==== INFORMATION SHOWN ====

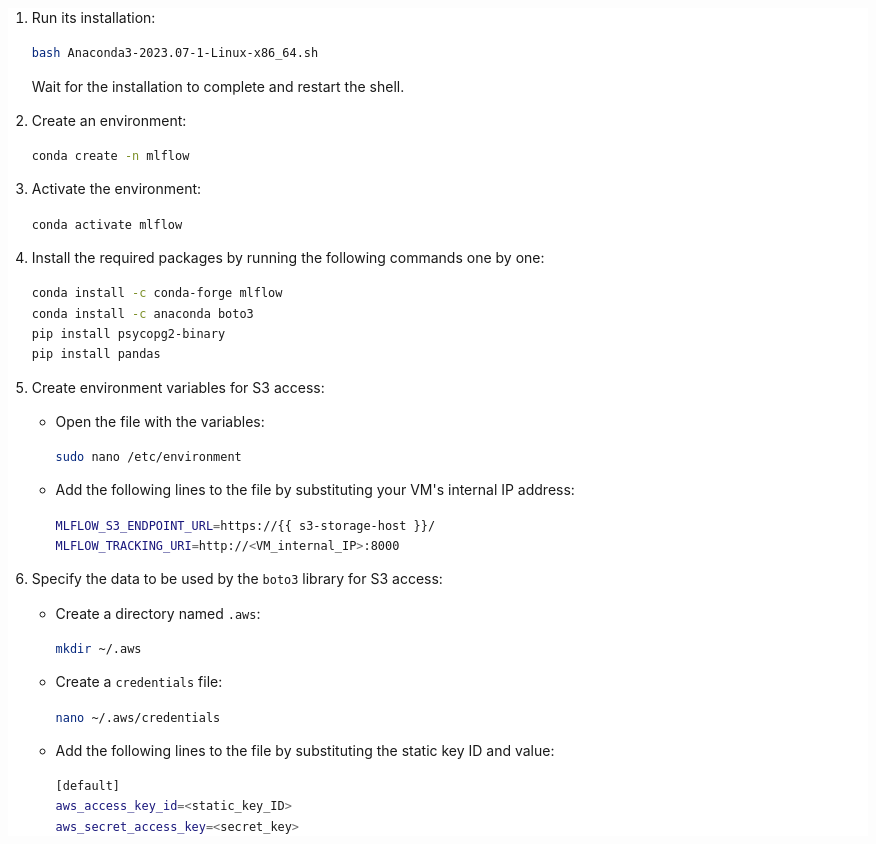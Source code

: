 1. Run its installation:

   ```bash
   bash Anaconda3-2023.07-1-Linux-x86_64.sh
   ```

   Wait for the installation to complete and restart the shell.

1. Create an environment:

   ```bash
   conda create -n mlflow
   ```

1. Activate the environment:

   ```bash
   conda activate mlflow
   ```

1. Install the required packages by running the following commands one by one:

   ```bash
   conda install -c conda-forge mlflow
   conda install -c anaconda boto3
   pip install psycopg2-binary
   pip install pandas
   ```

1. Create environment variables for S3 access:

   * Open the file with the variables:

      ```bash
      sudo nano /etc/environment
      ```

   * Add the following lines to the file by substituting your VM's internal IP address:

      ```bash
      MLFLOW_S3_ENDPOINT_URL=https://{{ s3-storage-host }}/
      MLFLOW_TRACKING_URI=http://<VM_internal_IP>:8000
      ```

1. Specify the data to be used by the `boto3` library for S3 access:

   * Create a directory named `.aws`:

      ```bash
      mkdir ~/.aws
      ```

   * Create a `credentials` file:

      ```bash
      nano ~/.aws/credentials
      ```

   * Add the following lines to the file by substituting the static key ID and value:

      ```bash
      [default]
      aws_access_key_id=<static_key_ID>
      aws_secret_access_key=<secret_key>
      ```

====

=== WORK INSTRUCTION ===
Reply with nothing but the number of lines in the entries above that hold the string "nano".

=== EXPECTED ANSWER ===
2